## WHAT IS REQUIRED
Please give back each line below unchanged; none of the pictures should appear.

(Beginning of MATERIAL FOR THE TASK)

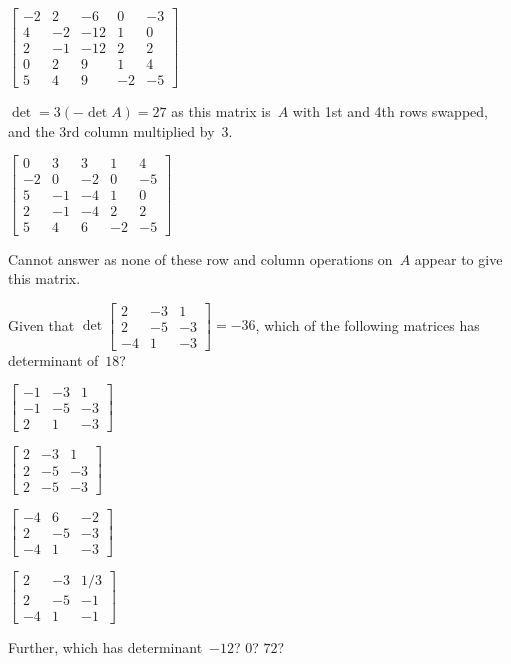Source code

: \begin{example}
\begin{parts}
\item \(\begin{bmatrix}-2&2&-6&0&-3
\\4&-2&-12&1&0
\\2&-1&-12&2&2
\\0&2&9&1&4
\\5&4&9&-2&-5\end{bmatrix}\)
\begin{solution} 
\(\det=3(-\det A)=27\) as this matrix is~\(A\) with 1st and 4th rows swapped, and the 3rd column multiplied by~\(3\). 
\end{solution}

\item \(\begin{bmatrix}0&3&3&1&4
\\-2&0&-2&0&-5
\\5&-1&-4&1&0
\\2&-1&-4&2&2
\\5&4&6&-2&-5\end{bmatrix}\)
\begin{solution} 
Cannot answer as none of these row and column operations on~\(A\) appear to give this matrix.
\end{solution}

\end{parts}
\end{example}




\begin{activity}
Given that \(\det\begin{bmatrix} 2&-3&1
\\2&-5&-3
\\-4&1&-3 \end{bmatrix}=-36\), which of the following matrices has determinant of~\(18\)?
\begin{parts}
\item \(\begin{bmatrix} -1&-3&1
\\-1&-5&-3
\\2&1&-3 \end{bmatrix}\)  \actans
\item \(\begin{bmatrix} 2&-3&1
\\2&-5&-3
\\2&-5&-3 \end{bmatrix}\)
\item \(\begin{bmatrix} -4&6&-2
\\2&-5&-3
\\-4&1&-3 \end{bmatrix}\)
\item \(\begin{bmatrix} 2&-3&1/3
\\2&-5&-1
\\-4&1&-1 \end{bmatrix}\)
\end{parts}
Further, which has determinant~\(-12\)? \(0\)? \(72\)?
\end{activity}



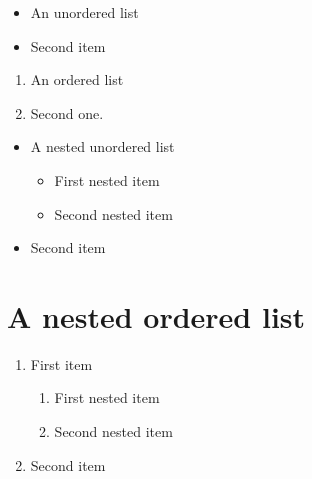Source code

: \documentclass{article}
\begin{document}
  \begin{itemize}
    \item An unordered list
    \item Second item
  \end{itemize}

  \begin{enumerate}
    \item An ordered list
    \item Second one.
  \end{enumerate}

  \begin{itemize}
    \item A nested unordered list
    \begin{itemize}
      \item First nested item
      \item Second nested item
    \end{itemize}
    \item Second item
  \end{itemize}

  \section{A nested ordered list}
  \begin{enumerate}
    \item First item
    \begin{enumerate}
      \item First nested item
      \item Second nested item
    \end{enumerate}
    \item Second item
  \end{enumerate}
\end{document}
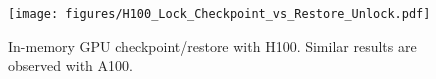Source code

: \begin{figure}[t]
    \centering
    \texttt{[image: figures/H100\_Lock\_Checkpoint\_vs\_Restore\_Unlock.pdf]}
    \vspace{-.5em}
    \caption{In-memory GPU checkpoint/restore with H100. Similar results are observed with A100.}
    \label{fig:in-memory-checkpoint-restore}
\end{figure}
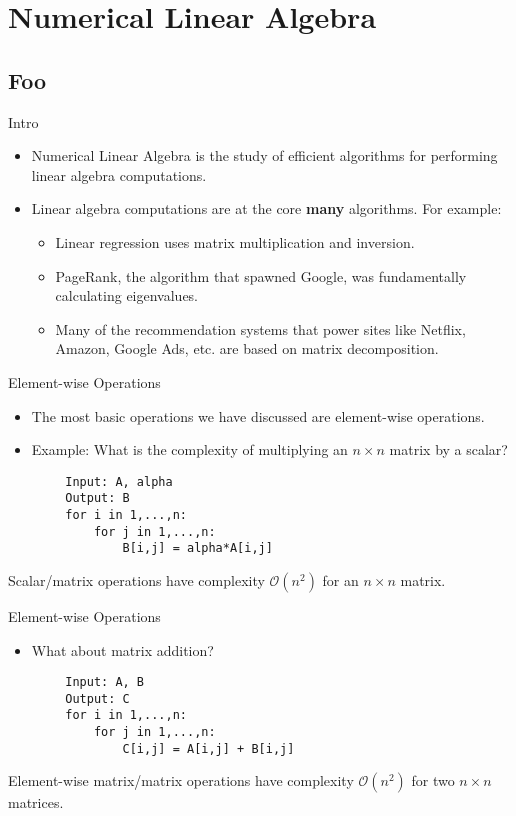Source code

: \documentclass[serif,xcolor=pdftex,dvipsnames,table,hyperref={bookmarks=false,breaklinks}]{beamer}
\begin{document}
\section{Numerical Linear Algebra}
\subsection{Foo}

\begin{frame}[t]{Intro}
	\begin{itemize}[<+->]
		\item Numerical Linear Algebra is the study of efficient algorithms for performing linear algebra computations.
		\item Linear algebra computations are at the core \textbf{many} algorithms. For example:
		\begin{itemize}[<+->]
			\item Linear regression uses matrix multiplication and inversion.
			\item PageRank, the algorithm that spawned Google, was fundamentally calculating eigenvalues.
			\item Many of the recommendation systems that power sites like Netflix, Amazon, Google Ads, etc. are based on matrix decomposition.
		\end{itemize}
	\end{itemize}
\end{frame}

\begin{frame}[t,fragile]{Element-wise Operations}
	\begin{itemize}[<+->]
		\item The most basic operations we have discussed are element-wise operations.
		\item Example: What is the complexity of multiplying an $n\times n$ matrix by a scalar?
	\end{itemize}
	
	\pause
	\begin{lstlisting}
		Input: A, alpha
		Output: B
		for i in 1,...,n:
		    for j in 1,...,n:
		        B[i,j] = alpha*A[i,j]
	\end{lstlisting}
	
	\pause
	Scalar/matrix operations have complexity $\mathcal{O}(n^2)$ for an $n\times n$ matrix.
\end{frame}

\begin{frame}[t,fragile]{Element-wise Operations}
	\begin{itemize}[<+->]
		\item What about matrix addition?
	\end{itemize}
	
	\pause
	\begin{lstlisting}
		Input: A, B
		Output: C
		for i in 1,...,n:
		    for j in 1,...,n:
		        C[i,j] = A[i,j] + B[i,j]
	\end{lstlisting}
	
	\pause
	Element-wise matrix/matrix operations have complexity $\mathcal{O}(n^2)$ for two $n\times n$ matrices.
\end{frame}
\end{document}
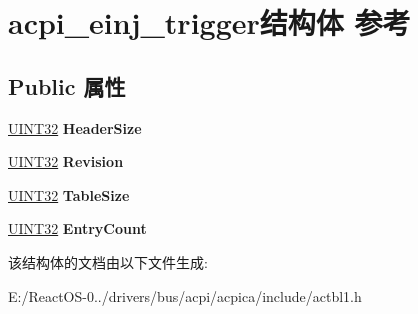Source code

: \hypertarget{structacpi__einj__trigger}{}\section{acpi\+\_\+einj\+\_\+trigger结构体 参考}
\label{structacpi__einj__trigger}
\subsection*{Public 属性}
\begin{DoxyCompactItemize}
\item 
\mbox{\label{structacpi__einj__trigger_a802536a437b1cb14639237828b1c38d5}} 
\hyperlink{_processor_bind_8h_ae1e6edbbc26d6fbc71a90190d0266018}{U\+I\+N\+T32} {\bfseries Header\+Size}
\item 
\mbox{\label{structacpi__einj__trigger_a0e0973d25b61a42003c582d8cc609e27}} 
\hyperlink{_processor_bind_8h_ae1e6edbbc26d6fbc71a90190d0266018}{U\+I\+N\+T32} {\bfseries Revision}
\item 
\mbox{\label{structacpi__einj__trigger_afe2d8ae3758e265238c4fee186253cfb}} 
\hyperlink{_processor_bind_8h_ae1e6edbbc26d6fbc71a90190d0266018}{U\+I\+N\+T32} {\bfseries Table\+Size}
\item 
\mbox{\label{structacpi__einj__trigger_a185e81d7586b40fdb306093d2665fd2e}} 
\hyperlink{_processor_bind_8h_ae1e6edbbc26d6fbc71a90190d0266018}{U\+I\+N\+T32} {\bfseries Entry\+Count}
\end{DoxyCompactItemize}


该结构体的文档由以下文件生成\+:\begin{DoxyCompactItemize}
\item 
E\+:/\+React\+O\+S-\/0../drivers/bus/acpi/acpica/include/actbl1.\+h\end{DoxyCompactItemize}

(End of MATERIAL FOR THE TASK)

## SOLUTION TO THE PROBLEM
Source code

: \begin{example}
\begin{parts}
\item \(\begin{bmatrix}-2&2&-6&0&-3
\\4&-2&-12&1&0
\\2&-1&-12&2&2
\\0&2&9&1&4
\\5&4&9&-2&-5\end{bmatrix}\)
\begin{solution} 
\(\det=3(-\det A)=27\) as this matrix is~\(A\) with 1st and 4th rows swapped, and the 3rd column multiplied by~\(3\). 
\end{solution}

\item \(\begin{bmatrix}0&3&3&1&4
\\-2&0&-2&0&-5
\\5&-1&-4&1&0
\\2&-1&-4&2&2
\\5&4&6&-2&-5\end{bmatrix}\)
\begin{solution} 
Cannot answer as none of these row and column operations on~\(A\) appear to give this matrix.
\end{solution}

\end{parts}
\end{example}




\begin{activity}
Given that \(\det\begin{bmatrix} 2&-3&1
\\2&-5&-3
\\-4&1&-3 \end{bmatrix}=-36\), which of the following matrices has determinant of~\(18\)?
\begin{parts}
\item \(\begin{bmatrix} -1&-3&1
\\-1&-5&-3
\\2&1&-3 \end{bmatrix}\)  \actans
\item \(\begin{bmatrix} 2&-3&1
\\2&-5&-3
\\2&-5&-3 \end{bmatrix}\)
\item \(\begin{bmatrix} -4&6&-2
\\2&-5&-3
\\-4&1&-3 \end{bmatrix}\)
\item \(\begin{bmatrix} 2&-3&1/3
\\2&-5&-1
\\-4&1&-1 \end{bmatrix}\)
\end{parts}
Further, which has determinant~\(-12\)? \(0\)? \(72\)?
\end{activity}



Source code

: \documentclass{article}
\begin{document}
  \begin{itemize}
    \item An unordered list
    \item Second item
  \end{itemize}

  \begin{enumerate}
    \item An ordered list
    \item Second one.
  \end{enumerate}

  \begin{itemize}
    \item A nested unordered list
    \begin{itemize}
      \item First nested item
      \item Second nested item
    \end{itemize}
    \item Second item
  \end{itemize}

  \section{A nested ordered list}
  \begin{enumerate}
    \item First item
    \begin{enumerate}
      \item First nested item
      \item Second nested item
    \end{enumerate}
    \item Second item
  \end{enumerate}
\end{document}
Source code

: \begin{figure}[t]
    \centering
    \texttt{[image: figures/H100\_Lock\_Checkpoint\_vs\_Restore\_Unlock.pdf]}
    \vspace{-.5em}
    \caption{In-memory GPU checkpoint/restore with H100. Similar results are observed with A100.}
    \label{fig:in-memory-checkpoint-restore}
\end{figure}
Source code

: \documentclass[serif,xcolor=pdftex,dvipsnames,table,hyperref={bookmarks=false,breaklinks}]{beamer}
\begin{document}
\section{Numerical Linear Algebra}
\subsection{Foo}

\begin{frame}[t]{Intro}
	\begin{itemize}[<+->]
		\item Numerical Linear Algebra is the study of efficient algorithms for performing linear algebra computations.
		\item Linear algebra computations are at the core \textbf{many} algorithms. For example:
		\begin{itemize}[<+->]
			\item Linear regression uses matrix multiplication and inversion.
			\item PageRank, the algorithm that spawned Google, was fundamentally calculating eigenvalues.
			\item Many of the recommendation systems that power sites like Netflix, Amazon, Google Ads, etc. are based on matrix decomposition.
		\end{itemize}
	\end{itemize}
\end{frame}

\begin{frame}[t,fragile]{Element-wise Operations}
	\begin{itemize}[<+->]
		\item The most basic operations we have discussed are element-wise operations.
		\item Example: What is the complexity of multiplying an $n\times n$ matrix by a scalar?
	\end{itemize}
	
	\pause
	\begin{lstlisting}
		Input: A, alpha
		Output: B
		for i in 1,...,n:
		    for j in 1,...,n:
		        B[i,j] = alpha*A[i,j]
	\end{lstlisting}
	
	\pause
	Scalar/matrix operations have complexity $\mathcal{O}(n^2)$ for an $n\times n$ matrix.
\end{frame}

\begin{frame}[t,fragile]{Element-wise Operations}
	\begin{itemize}[<+->]
		\item What about matrix addition?
	\end{itemize}
	
	\pause
	\begin{lstlisting}
		Input: A, B
		Output: C
		for i in 1,...,n:
		    for j in 1,...,n:
		        C[i,j] = A[i,j] + B[i,j]
	\end{lstlisting}
	
	\pause
	Element-wise matrix/matrix operations have complexity $\mathcal{O}(n^2)$ for two $n\times n$ matrices.
\end{frame}
\end{document}
Source code

: \hypertarget{structacpi__einj__trigger}{}\section{acpi\+\_\+einj\+\_\+trigger结构体 参考}
\label{structacpi__einj__trigger}
\subsection*{Public 属性}
\begin{DoxyCompactItemize}
\item 
\mbox{\label{structacpi__einj__trigger_a802536a437b1cb14639237828b1c38d5}} 
\hyperlink{_processor_bind_8h_ae1e6edbbc26d6fbc71a90190d0266018}{U\+I\+N\+T32} {\bfseries Header\+Size}
\item 
\mbox{\label{structacpi__einj__trigger_a0e0973d25b61a42003c582d8cc609e27}} 
\hyperlink{_processor_bind_8h_ae1e6edbbc26d6fbc71a90190d0266018}{U\+I\+N\+T32} {\bfseries Revision}
\item 
\mbox{\label{structacpi__einj__trigger_afe2d8ae3758e265238c4fee186253cfb}} 
\hyperlink{_processor_bind_8h_ae1e6edbbc26d6fbc71a90190d0266018}{U\+I\+N\+T32} {\bfseries Table\+Size}
\item 
\mbox{\label{structacpi__einj__trigger_a185e81d7586b40fdb306093d2665fd2e}} 
\hyperlink{_processor_bind_8h_ae1e6edbbc26d6fbc71a90190d0266018}{U\+I\+N\+T32} {\bfseries Entry\+Count}
\end{DoxyCompactItemize}


该结构体的文档由以下文件生成\+:\begin{DoxyCompactItemize}
\item 
E\+:/\+React\+O\+S-\/0../drivers/bus/acpi/acpica/include/actbl1.\+h\end{DoxyCompactItemize}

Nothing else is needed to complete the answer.